The last book in Meyer’s astoundingly popular teen romance series, Breaking Dawn also concludes the “vampire love saga” in which vampire Edward Cullen falls for and romances klutzy Bella Swan as she struggles to come to grips with her own mortality. Meyer’s books make a few alterations to vampire lore: sunlight holds no danger for them, they only become more beautiful; they kill humans, but some take blood from animals. Meyer’s vampires are honestly just eye candy, albeit slightly deadly eye candy.
Most appalling about Breaking Dawn is the lack of good role models in the series. Bella’s mother, Renee, who married at an extremely young age, warns Bella not to follow her example. Not only does Bella herself marry straight out of high school, but she also has a child shortly after her marriage, and is even dissuaded from attending college by Edward, her husband, on the grounds that it would be impossible to prevent college students from figuring out she’s a vampire. Is this a good life model for teenage girls: get married young, have kids before 20, and don’t attend college because the man in your life tells you not to? Probably not.
What really strikes the reader about the plot in Breaking Dawn is how unrealistic everything is. Granted, Bella is living in a world with vampires and werewolves. One cannot expect utter realism, and it would be silly to do so. However, all of Bella’s problems seem to be resolved for her. She faces the choice of becoming a vampire or living a full, human life. This is a relevant conflict for humans facing immortality: the decision between living in the human world with its ephemeral qualities, or living forever but without the experiences that make life meaningful. Bella never has to choose: With Meyer, she can have it all. She has a child before she’s turned into a vampire (something all the Cullen women seem to obsess about), so she gets the best of both worlds. Her family will live forever along with her, so she can enjoy eternity from the comfort of her own living room.

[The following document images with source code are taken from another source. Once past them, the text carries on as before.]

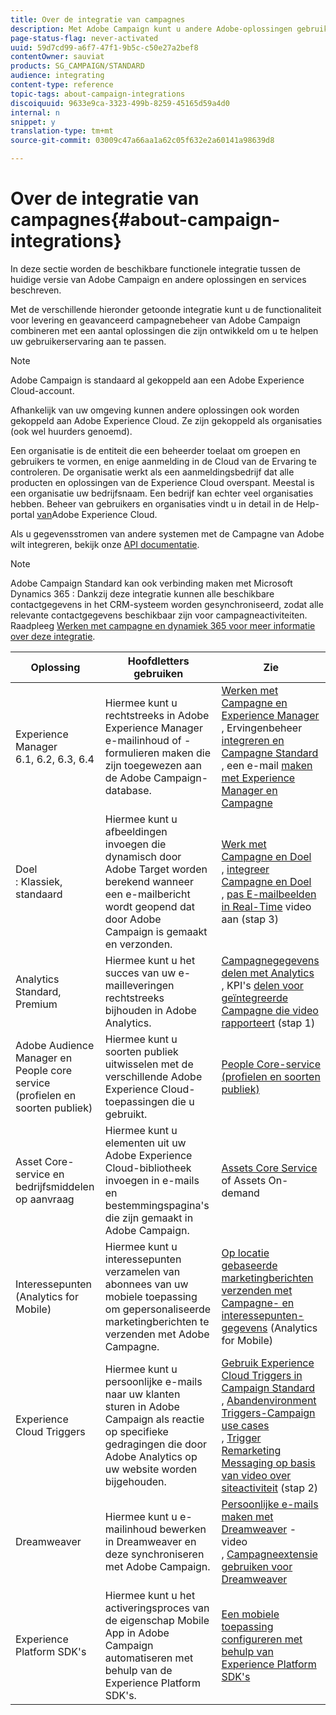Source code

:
```yaml
---
title: Over de integratie van campagnes
description: Met Adobe Campaign kunt u andere Adobe-oplossingen gebruiken en de verschillende mogelijkheden van deze oplossingen combineren.
page-status-flag: never-activated
uuid: 59d7cd99-a6f7-47f1-9b5c-c50e27a2bef8
contentOwner: sauviat
products: SG_CAMPAIGN/STANDARD
audience: integrating
content-type: reference
topic-tags: about-campaign-integrations
discoiquuid: 9633e9ca-3323-499b-8259-45165d59a4d0
internal: n
snippet: y
translation-type: tm+mt
source-git-commit: 03009c47a66aa1a62c05f632e2a60141a98639d8

---
```



# Over de integratie van campagnes{#about-campaign-integrations}

In deze sectie worden de beschikbare functionele integratie tussen de huidige versie van Adobe Campaign en andere oplossingen en services beschreven.

Met de verschillende hieronder getoonde integratie kunt u de functionaliteit voor levering en geavanceerd campagnebeheer van Adobe Campaign combineren met een aantal oplossingen die zijn ontwikkeld om u te helpen uw gebruikerservaring aan te passen.

>[!NOTE]
>
> Adobe Campaign is standaard al gekoppeld aan een Adobe Experience Cloud-account.

Afhankelijk van uw omgeving kunnen andere oplossingen ook worden gekoppeld aan Adobe Experience Cloud. Ze zijn gekoppeld als organisaties (ook wel huurders genoemd).

Een organisatie is de entiteit die een beheerder toelaat om groepen en gebruikers te vormen, en enige aanmelding in de Cloud van de Ervaring te controleren. De organisatie werkt als een aanmeldingsbedrijf dat alle producten en oplossingen van de Experience Cloud overspant. Meestal is een organisatie uw bedrijfsnaam. Een bedrijf kan echter veel organisaties hebben. Beheer van gebruikers en organisaties vindt u in detail in de Help-portal [van](https://marketing.adobe.com/resources/help/en_US/mcloud/organizations.html)Adobe Experience Cloud.

Als u gegevensstromen van andere systemen met de Campagne van Adobe wilt integreren, bekijk onze [API documentatie](../../api/using/about-campaign-standard-apis.md).

>[!NOTE]
>
>Adobe Campaign Standard kan ook verbinding maken met Microsoft Dynamics 365 : Dankzij deze integratie kunnen alle beschikbare contactgegevens in het CRM-systeem worden gesynchroniseerd, zodat alle relevante contactgegevens beschikbaar zijn voor campagneactiviteiten. Raadpleeg [Werken met campagne en dynamiek 365 voor meer informatie over deze integratie](../../integrating/using/working-with-campaign-standard-and-microsoft-dynamics-365.md).


<table> 
 <thead> 
  <tr> 
   <th> Oplossing<br /> </th> 
   <th> Hoofdletters gebruiken<br /> </th> 
   <th> Zie<br /> </th> 
  </tr> 
 </thead> 
 <tbody> 
  <tr> 
   <td> Experience Manager<br /> 6.1, 6.2, 6.3, 6.4<br /> </td> 
   <td> Hiermee kunt u rechtstreeks in Adobe Experience Manager e-mailinhoud of -formulieren maken die zijn toegewezen aan de Adobe Campaign-database.<br /> </td> 
   <td> 
     <a href="../../integrating/using/integrating-with-experience-manager.md">Werken met Campagne en Experience Manager</a><br/>, Ervingenbeheer <a href="https://helpx.adobe.com/experience-manager/6-4/sites/administering/using/campaignstandard.html">integreren en Campagne Standard</a> <br/>, een e-mail <a href="https://docs.campaign.adobe.com/doc/standard/getting_started/en/ACS_AEM.html">maken met Experience Manager en Campagne</a> 
    </td> 
  </tr> 
  <tr> 
   <td> Doel<br /> : Klassiek, standaard<br /> </td> 
   <td> Hiermee kunt u afbeeldingen invoegen die dynamisch door Adobe Target worden berekend wanneer een e-mailbericht wordt geopend dat door Adobe Campaign is gemaakt en verzonden.<br /> </td> 
   <td> 
    <a href="../../integrating/using/about-campaign-target-integration.md">Werk met Campagne en Doel</a> <br/>, <a href="https://marketing.adobe.com/resources/help/en_US/target/a4t/c_campaign_and_target.html">integreer Campagne en Doel</a><br/>, <a href="https://helpx.adobe.com/marketing-cloud/how-to/email-marketing.html">pas E-mailbeelden in Real-Time</a> video aan (stap 3)
    </td> 
  </tr> 
  <tr> 
   <td> Analytics<br /> Standard, Premium <br /> </td> 
   <td> Hiermee kunt u het succes van uw e-mailleveringen rechtstreeks bijhouden in Adobe Analytics.<br /> </td> 
   <td> 
    <a href="../../integrating/using/about-campaign-analytics-integration.md">Campagnegegevens delen met Analytics</a><br/>, KPI's <a href="https://helpx.adobe.com/marketing-cloud/how-to/email-marketing.html">delen voor geïntegreerde Campagne die video rapporteert</a> (stap 1)
    </td> 
  </tr> 
  <tr> 
   <td> Adobe Audience Manager en People core service (profielen en soorten publiek)<br /> </td> 
   <td> Hiermee kunt u soorten publiek uitwisselen met de verschillende Adobe Experience Cloud-toepassingen die u gebruikt.<br /> </td> 
   <td> <a href="../../integrating/using/about-campaign-audience-manager-or-people-core-service-integration.md">People Core-service (profielen en soorten publiek)</a><br /> </td> 
  </tr> 
  <tr> 
   <td> Asset Core-service en bedrijfsmiddelen op aanvraag<br /> </td> 
   <td> Hiermee kunt u elementen uit uw Adobe Experience Cloud-bibliotheek invoegen in e-mails en bestemmingspagina's die zijn gemaakt in Adobe Campaign.<br /> </td> 
   <td> <a href="../../integrating/using/working-with-campaign-and-assets-core-service.md">Assets Core Service</a> of Assets On-demand<br /> </td> 
  </tr> 
  <tr> 
   <td> Interessepunten (Analytics for Mobile)<br /> </td> 
   <td> Hiermee kunt u interessepunten verzamelen van abonnees van uw mobiele toepassing om gepersonaliseerde marketingberichten te verzenden met Adobe Campagne.<br /> </td> 
   <td> <a href="../../integrating/using/about-campaign-points-of-interest-data-integration.md">Op locatie gebaseerde marketingberichten verzenden met Campagne- en interessepunten-gegevens</a> (Analytics for Mobile)<br /> </td> 
  </tr> 
  <tr> 
   <td> Experience Cloud Triggers<br /> </td> 
   <td> Hiermee kunt u persoonlijke e-mails naar uw klanten sturen in Adobe Campaign als reactie op specifieke gedragingen die door Adobe Analytics op uw website worden bijgehouden.<br /> </td> 
   <td> 
    <a href="../../integrating/using/about-adobe-experience-cloud-triggers.md">Gebruik Experience Cloud Triggers in Campaign Standard</a><br/>, <a href="../../integrating/using/abandonment-triggers-use-cases.md">Abandenvironment Triggers-Campaign use cases</a><br/>, <a href="https://helpx.adobe.com/marketing-cloud/how-to/email-marketing.html">Trigger Remarketing Messaging op basis van video over siteactiviteit</a> (stap 2)
    </td> 
  </tr> 
  <tr> 
   <td> Dreamweaver<br /> </td> 
   <td> Hiermee kunt u e-mailinhoud bewerken in Dreamweaver en deze synchroniseren met Adobe Campaign.<br /> </td> 
   <td> 
    <a href="https://docs.adobe.com/content/help/en/campaign-learn/campaign-standard-tutorials/designing-content/email-designer/dreamweaver-integration.html">Persoonlijke e-mails maken met Dreamweaver</a> -video <br/>, <a href="https://helpx.adobe.com/dreamweaver/using/working-with-dreamweaver-and-campaign.html">Campagneextensie gebruiken voor Dreamweaver</a> 
  </td> 
  </tr> 
  <tr> 
   <td> Experience Platform SDK's<br /> </td> 
   <td> Hiermee kunt u het activeringsproces van de eigenschap Mobile App in Adobe Campaign automatiseren met behulp van de Experience Platform SDK's.<br /> </td> 
   <td> <a href="https://helpx.adobe.com/campaign/kb/configuring-app-sdk.html">Een mobiele toepassing configureren met behulp van Experience Platform SDK's</a><br /> </td> 
  </tr> 
 </tbody> 
</table>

Meyer’s treatment of her characters also is unimpressive. After Bella is made into a vampire, she suddenly becomes more confident in herself, less clumsy, more beautiful: the epitome of the perfect girl. Suddenly, Bella can do anything: She’s physically stronger than the other Cullen men, she has the most powerful latent ability (read: vampire magic), and she doesn’t have to put up with uncontrollable bloodlust as all other newly made vampires in Meyer’s books do. It makes her character a lot less interesting. Even the angst-ridden werewolf Jacob, Bella’s slighted crush, from whose point of view a part of the story is told, doesn’t have to try hard to resolve his conflicts, because Meyer will do it for him. Jacob descends into an endless miasma of woe for about a hundred pages or so, until he falls head over heels for none other than Bella’s newborn child.
Even the climax of the novel, where Meyer typically excels, leaves something to be desired. There’s no battle, no epic race through the streets of Italy, as readers might have been led to expect. Despite the numerous allusions to a showdown, it never happens because Bella’s newfound vampire superpowers allow her to protect everyone she cares about from the Volturi, the villains of the piece. The Volturi simply walk in, talk a little, threaten a lot, find their threats ineffective due to Bella, give up, and walk out. The series ends.
In short, perhaps the fandom would have been a lot better off if Meyer had ended the series at Eclipse, instead of leading readers down the farce of a family drama that is Breaking Dawn. If something inside you desperately yearns to know what happens with vampire babies, unhappy werewolves, and not so much romance, by all means purchase it. It’ll be in stock somewhere. However, if you’re just curious about how bad it can be, check it out from Hunt or the public library. Then again, it may not even be worth the trip.